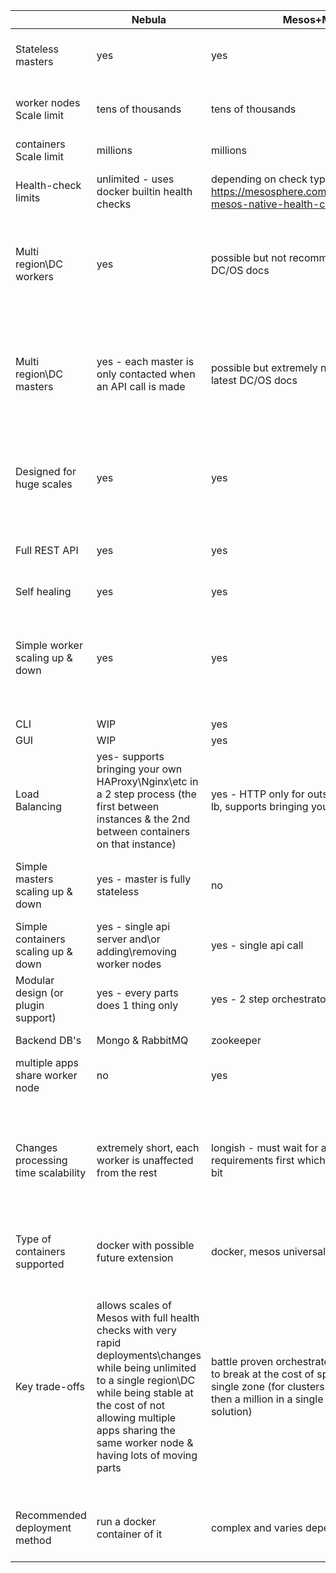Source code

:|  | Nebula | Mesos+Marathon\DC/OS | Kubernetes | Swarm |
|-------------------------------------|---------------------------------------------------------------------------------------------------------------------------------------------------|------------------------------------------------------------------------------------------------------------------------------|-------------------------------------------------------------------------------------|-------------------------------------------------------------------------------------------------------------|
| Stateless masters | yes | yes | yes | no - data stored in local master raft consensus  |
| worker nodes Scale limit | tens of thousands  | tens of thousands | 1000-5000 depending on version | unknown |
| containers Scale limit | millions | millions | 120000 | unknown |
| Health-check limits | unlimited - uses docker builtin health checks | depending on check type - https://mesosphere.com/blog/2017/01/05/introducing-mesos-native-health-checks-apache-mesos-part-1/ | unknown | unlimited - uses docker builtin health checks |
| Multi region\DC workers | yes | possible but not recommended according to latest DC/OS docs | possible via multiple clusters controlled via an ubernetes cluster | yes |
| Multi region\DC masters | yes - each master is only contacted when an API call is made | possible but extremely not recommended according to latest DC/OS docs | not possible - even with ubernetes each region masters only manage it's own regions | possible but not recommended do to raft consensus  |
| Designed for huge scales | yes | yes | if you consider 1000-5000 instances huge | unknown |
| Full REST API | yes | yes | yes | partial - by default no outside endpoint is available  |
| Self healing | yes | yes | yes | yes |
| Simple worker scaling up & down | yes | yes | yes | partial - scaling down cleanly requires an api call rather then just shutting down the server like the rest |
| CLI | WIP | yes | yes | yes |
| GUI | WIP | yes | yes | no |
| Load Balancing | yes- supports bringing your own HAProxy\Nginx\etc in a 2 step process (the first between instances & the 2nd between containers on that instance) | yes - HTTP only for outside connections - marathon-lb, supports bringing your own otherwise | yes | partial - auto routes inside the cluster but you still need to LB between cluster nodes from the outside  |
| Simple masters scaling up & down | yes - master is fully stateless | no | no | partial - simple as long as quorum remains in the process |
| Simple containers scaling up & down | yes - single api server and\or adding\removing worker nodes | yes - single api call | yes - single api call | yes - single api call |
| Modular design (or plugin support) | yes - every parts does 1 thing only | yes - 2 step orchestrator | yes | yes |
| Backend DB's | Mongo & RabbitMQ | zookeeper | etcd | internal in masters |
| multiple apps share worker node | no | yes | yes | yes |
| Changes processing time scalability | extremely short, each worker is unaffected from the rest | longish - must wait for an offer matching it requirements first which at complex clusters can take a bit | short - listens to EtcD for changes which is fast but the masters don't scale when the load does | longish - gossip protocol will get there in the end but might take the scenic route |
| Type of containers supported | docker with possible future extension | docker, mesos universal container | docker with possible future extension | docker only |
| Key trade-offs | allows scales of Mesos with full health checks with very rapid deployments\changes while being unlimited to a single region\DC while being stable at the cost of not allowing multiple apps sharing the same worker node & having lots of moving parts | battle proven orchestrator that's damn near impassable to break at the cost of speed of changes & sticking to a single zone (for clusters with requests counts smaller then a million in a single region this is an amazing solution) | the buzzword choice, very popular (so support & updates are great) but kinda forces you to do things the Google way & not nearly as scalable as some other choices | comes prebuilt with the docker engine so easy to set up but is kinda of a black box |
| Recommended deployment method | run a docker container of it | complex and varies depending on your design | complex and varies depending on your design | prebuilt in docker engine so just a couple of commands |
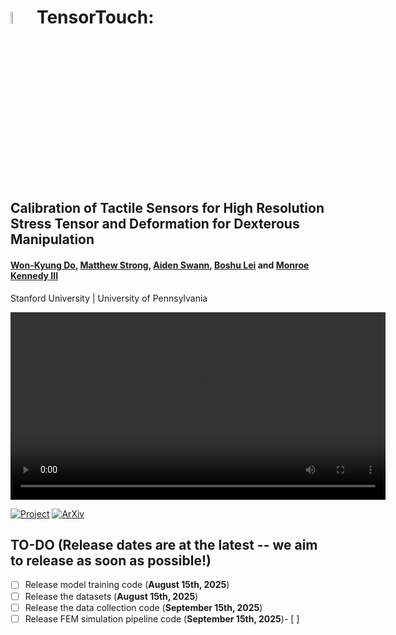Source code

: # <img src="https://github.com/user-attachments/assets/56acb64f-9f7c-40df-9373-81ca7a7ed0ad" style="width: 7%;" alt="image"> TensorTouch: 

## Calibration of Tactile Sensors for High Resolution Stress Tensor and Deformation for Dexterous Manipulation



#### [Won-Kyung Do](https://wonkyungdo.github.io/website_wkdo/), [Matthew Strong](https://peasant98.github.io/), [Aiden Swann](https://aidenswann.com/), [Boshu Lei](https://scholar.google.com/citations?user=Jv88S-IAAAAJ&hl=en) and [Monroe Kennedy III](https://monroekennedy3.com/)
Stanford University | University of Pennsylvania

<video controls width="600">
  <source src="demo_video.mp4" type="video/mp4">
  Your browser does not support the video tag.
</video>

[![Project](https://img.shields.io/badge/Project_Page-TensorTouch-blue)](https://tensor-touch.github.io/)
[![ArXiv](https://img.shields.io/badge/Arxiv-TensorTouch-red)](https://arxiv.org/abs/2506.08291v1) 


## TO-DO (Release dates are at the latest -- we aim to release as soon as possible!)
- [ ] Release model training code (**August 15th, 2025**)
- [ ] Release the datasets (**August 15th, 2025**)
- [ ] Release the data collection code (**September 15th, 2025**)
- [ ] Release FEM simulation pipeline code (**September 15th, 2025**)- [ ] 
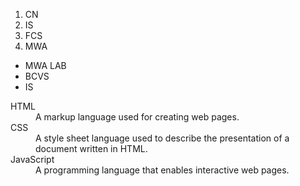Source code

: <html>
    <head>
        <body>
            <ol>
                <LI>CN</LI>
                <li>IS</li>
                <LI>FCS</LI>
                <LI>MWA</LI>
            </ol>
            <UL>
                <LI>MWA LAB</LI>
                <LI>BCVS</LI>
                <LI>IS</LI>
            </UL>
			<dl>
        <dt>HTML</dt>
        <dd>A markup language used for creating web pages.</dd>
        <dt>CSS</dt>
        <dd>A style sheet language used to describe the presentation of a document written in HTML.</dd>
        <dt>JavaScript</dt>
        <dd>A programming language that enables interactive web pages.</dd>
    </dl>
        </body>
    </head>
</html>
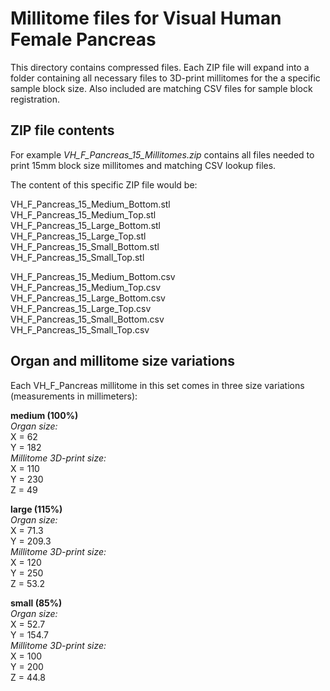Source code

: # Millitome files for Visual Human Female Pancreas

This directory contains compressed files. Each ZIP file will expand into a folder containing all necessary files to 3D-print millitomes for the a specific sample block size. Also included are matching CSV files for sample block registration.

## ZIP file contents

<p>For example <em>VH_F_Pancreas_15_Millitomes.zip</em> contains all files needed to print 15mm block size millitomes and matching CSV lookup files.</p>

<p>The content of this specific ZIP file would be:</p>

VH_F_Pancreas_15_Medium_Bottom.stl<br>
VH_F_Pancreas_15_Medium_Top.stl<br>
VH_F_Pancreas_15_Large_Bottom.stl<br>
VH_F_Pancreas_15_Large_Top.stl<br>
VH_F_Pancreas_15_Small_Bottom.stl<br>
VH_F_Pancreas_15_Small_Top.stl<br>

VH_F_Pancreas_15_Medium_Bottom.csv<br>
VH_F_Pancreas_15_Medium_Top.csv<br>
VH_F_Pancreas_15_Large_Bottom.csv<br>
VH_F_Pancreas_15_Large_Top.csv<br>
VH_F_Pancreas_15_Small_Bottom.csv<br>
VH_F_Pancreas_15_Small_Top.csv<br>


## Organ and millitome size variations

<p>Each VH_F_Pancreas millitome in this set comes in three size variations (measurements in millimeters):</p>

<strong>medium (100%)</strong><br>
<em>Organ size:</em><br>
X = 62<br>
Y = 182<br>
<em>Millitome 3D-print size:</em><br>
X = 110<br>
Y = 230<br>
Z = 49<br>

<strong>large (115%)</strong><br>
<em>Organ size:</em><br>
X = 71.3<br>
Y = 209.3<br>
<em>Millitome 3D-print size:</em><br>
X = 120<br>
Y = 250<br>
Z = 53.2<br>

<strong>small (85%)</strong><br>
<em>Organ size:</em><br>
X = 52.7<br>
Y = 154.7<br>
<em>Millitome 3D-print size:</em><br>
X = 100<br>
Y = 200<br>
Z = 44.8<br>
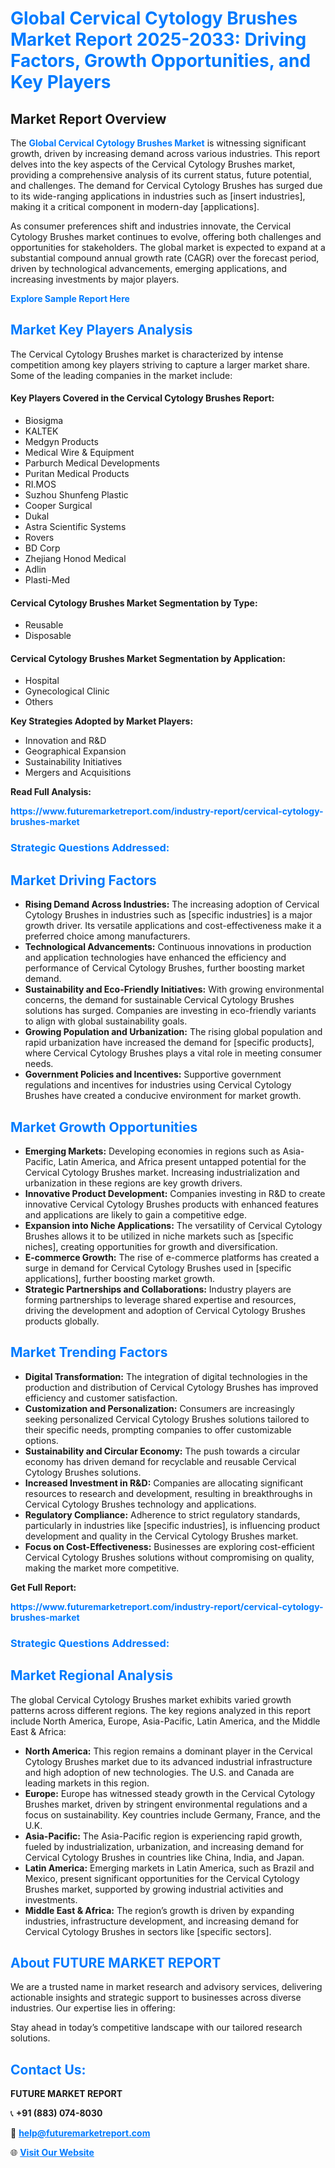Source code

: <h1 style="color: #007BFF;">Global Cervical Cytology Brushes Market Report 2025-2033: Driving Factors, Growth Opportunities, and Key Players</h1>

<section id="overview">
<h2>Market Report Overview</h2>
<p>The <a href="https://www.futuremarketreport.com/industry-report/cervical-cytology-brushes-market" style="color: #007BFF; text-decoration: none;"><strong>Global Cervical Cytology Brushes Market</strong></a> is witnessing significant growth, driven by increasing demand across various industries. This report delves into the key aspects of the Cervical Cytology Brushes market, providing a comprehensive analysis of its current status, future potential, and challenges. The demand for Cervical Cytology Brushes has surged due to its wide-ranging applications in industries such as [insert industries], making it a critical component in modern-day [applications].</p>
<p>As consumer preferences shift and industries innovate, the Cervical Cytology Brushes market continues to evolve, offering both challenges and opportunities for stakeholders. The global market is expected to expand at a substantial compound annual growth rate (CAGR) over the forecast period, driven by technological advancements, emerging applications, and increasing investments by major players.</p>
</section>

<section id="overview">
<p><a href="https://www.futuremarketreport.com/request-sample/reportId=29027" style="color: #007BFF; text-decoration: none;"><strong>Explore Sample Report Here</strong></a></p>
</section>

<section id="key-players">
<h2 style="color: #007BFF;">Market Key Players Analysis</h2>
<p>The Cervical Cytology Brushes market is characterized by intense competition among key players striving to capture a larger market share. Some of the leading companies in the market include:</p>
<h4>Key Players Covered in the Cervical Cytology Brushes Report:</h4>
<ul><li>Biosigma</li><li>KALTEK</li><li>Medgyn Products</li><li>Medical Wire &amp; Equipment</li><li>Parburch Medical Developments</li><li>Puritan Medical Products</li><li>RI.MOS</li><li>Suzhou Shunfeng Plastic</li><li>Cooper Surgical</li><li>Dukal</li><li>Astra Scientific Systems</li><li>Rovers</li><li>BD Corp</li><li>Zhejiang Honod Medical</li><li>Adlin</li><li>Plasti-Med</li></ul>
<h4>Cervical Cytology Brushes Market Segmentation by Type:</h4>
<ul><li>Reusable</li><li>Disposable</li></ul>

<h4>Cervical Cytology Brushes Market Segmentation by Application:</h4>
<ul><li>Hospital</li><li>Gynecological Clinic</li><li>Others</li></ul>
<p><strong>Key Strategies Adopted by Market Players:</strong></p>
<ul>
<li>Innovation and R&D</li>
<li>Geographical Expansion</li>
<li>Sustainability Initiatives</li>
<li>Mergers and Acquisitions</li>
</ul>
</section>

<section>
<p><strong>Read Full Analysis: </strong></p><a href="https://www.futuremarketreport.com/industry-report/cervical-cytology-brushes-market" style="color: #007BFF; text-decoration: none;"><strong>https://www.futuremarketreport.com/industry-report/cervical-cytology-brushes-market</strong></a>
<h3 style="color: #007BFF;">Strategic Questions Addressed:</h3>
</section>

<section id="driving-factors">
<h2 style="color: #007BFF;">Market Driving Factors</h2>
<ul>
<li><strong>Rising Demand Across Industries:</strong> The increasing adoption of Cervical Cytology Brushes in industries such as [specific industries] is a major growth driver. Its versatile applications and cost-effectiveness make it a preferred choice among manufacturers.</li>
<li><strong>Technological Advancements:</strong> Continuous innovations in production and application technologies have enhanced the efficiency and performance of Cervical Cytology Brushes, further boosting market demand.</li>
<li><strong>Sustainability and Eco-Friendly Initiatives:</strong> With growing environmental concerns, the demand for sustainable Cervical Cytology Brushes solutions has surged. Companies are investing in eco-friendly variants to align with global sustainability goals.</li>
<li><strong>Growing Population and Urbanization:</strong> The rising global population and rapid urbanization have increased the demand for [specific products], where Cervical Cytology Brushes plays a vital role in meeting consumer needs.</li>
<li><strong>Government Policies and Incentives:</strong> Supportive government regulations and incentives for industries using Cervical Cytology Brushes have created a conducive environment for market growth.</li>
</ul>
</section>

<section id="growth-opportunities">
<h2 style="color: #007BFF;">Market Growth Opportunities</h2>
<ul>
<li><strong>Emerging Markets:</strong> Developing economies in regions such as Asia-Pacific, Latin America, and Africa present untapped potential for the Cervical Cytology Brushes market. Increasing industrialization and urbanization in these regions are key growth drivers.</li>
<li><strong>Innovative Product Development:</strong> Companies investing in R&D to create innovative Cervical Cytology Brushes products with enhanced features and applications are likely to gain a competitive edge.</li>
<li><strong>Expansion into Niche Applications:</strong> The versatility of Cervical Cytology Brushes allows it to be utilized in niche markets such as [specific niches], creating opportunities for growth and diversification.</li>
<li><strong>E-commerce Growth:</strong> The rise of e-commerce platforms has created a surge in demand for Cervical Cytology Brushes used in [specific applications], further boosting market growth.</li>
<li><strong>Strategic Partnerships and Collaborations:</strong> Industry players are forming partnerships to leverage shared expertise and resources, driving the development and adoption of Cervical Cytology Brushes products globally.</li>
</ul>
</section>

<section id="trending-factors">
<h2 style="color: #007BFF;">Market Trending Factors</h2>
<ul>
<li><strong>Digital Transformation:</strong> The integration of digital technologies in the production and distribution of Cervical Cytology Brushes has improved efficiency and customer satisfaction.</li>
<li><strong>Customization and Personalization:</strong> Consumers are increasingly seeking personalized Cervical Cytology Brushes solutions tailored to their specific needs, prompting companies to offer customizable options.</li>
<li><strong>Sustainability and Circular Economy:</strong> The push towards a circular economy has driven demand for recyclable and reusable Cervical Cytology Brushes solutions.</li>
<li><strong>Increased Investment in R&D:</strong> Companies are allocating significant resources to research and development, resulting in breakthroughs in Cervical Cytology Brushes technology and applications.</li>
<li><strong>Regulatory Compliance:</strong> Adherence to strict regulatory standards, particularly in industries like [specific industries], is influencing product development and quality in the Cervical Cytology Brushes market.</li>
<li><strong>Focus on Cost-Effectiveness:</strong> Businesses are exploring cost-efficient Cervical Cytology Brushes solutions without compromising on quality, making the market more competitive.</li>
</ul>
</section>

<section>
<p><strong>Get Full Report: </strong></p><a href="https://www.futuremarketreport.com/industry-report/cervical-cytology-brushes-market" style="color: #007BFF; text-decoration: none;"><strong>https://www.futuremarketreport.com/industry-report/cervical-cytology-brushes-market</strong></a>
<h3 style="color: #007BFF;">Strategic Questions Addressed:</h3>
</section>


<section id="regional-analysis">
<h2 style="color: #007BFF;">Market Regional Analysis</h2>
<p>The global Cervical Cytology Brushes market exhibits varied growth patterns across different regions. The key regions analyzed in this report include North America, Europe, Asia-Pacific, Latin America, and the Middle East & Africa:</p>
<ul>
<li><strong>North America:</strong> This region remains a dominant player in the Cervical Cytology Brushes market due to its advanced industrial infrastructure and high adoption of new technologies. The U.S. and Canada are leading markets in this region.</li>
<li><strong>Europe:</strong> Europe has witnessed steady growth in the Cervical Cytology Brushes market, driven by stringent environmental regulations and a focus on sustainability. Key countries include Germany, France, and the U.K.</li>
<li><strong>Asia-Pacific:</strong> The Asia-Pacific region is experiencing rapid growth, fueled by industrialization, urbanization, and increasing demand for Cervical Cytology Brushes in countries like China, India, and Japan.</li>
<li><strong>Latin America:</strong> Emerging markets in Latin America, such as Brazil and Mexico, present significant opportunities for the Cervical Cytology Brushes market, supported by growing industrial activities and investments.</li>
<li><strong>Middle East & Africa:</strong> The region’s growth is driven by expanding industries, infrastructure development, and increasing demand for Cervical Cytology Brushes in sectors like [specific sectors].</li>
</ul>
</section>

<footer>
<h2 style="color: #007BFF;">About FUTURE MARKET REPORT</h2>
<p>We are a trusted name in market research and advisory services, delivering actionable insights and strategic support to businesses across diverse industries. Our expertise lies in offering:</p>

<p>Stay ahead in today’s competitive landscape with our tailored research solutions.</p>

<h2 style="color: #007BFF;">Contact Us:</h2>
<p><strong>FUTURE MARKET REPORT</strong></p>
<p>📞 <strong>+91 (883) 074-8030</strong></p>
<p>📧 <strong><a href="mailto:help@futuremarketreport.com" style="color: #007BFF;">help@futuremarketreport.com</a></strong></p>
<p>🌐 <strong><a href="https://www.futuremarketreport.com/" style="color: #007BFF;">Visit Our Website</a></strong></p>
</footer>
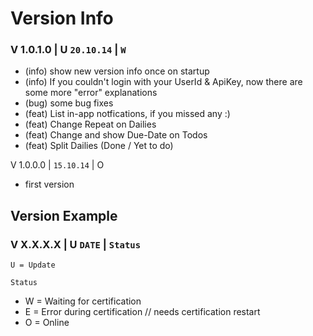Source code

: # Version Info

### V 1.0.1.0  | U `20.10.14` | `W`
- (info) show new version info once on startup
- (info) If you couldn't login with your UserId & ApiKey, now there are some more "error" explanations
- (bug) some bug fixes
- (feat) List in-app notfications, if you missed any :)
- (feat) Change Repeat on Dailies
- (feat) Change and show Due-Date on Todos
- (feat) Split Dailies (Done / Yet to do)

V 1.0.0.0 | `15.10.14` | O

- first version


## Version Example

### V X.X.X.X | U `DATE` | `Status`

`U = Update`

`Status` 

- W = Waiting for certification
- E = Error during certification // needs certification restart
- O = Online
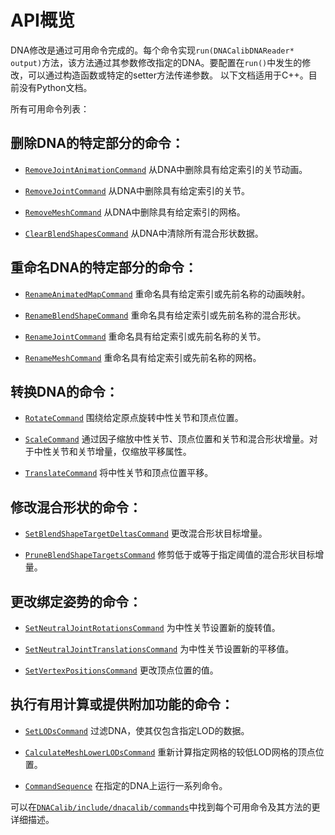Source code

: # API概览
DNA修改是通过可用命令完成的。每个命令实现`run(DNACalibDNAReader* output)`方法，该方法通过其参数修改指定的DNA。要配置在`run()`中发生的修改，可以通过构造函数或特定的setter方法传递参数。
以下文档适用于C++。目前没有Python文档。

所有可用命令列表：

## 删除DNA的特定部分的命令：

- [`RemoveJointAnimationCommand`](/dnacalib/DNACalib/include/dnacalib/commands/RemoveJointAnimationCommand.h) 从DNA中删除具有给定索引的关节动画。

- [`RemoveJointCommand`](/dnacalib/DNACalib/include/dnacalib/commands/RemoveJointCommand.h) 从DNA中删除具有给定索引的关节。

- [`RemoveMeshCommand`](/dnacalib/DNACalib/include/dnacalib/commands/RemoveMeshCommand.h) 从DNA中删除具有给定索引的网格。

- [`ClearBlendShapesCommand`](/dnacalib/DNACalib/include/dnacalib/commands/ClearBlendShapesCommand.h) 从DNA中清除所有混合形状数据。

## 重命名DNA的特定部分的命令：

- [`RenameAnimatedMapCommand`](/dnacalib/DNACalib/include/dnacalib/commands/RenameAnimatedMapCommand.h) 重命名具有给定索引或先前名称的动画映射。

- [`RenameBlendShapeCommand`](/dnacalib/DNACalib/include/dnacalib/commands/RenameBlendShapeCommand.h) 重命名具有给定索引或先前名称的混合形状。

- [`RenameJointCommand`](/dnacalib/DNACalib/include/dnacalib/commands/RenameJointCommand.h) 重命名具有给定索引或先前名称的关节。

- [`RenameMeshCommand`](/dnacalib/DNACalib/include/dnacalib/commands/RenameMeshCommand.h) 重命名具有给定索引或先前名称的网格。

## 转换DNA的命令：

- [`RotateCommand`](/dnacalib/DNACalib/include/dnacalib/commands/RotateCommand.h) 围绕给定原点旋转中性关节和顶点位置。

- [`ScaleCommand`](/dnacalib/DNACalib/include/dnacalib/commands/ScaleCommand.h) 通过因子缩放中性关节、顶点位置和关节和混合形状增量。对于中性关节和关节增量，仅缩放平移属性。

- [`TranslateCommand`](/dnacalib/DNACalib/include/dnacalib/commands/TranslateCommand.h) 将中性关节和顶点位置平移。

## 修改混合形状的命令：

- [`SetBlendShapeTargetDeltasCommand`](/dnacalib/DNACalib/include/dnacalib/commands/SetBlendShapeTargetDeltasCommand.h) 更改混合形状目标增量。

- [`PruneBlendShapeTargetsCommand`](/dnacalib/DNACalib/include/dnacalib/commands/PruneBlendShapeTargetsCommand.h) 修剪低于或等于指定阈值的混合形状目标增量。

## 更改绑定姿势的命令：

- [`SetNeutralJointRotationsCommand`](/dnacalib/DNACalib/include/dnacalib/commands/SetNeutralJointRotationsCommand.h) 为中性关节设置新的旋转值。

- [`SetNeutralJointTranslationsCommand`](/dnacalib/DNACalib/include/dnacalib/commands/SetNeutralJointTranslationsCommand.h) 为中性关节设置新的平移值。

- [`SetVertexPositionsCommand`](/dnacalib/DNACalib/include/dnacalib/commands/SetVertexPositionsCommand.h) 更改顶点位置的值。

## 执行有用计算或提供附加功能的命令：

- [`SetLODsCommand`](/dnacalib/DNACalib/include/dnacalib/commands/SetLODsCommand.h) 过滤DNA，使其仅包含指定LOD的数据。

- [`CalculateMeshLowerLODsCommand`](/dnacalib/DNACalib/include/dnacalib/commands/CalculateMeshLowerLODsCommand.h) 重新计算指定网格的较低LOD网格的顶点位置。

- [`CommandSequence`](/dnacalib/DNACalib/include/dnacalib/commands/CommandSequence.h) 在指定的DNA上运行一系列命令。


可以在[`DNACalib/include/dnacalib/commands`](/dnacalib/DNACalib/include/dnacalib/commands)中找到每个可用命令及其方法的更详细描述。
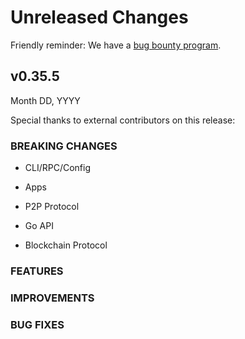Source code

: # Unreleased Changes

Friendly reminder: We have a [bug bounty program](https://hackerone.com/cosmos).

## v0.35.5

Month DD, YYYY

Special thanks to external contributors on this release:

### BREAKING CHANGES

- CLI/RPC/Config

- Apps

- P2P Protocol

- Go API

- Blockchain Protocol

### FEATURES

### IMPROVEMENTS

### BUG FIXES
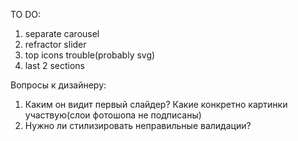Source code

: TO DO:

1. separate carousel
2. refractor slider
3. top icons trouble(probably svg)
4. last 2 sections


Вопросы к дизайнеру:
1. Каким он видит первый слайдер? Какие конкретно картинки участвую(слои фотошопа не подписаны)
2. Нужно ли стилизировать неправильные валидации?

▶ [Task objective]
Out of the data above, set down the lines from the one with "in masters |" to the one with "no | yes | yes | yes |", both included, exactly as written and with no additions.

▶ [Result of this task]
| Backend DB's | Mongo & RabbitMQ | zookeeper | etcd | internal in masters |
| multiple apps share worker node | no | yes | yes | yes |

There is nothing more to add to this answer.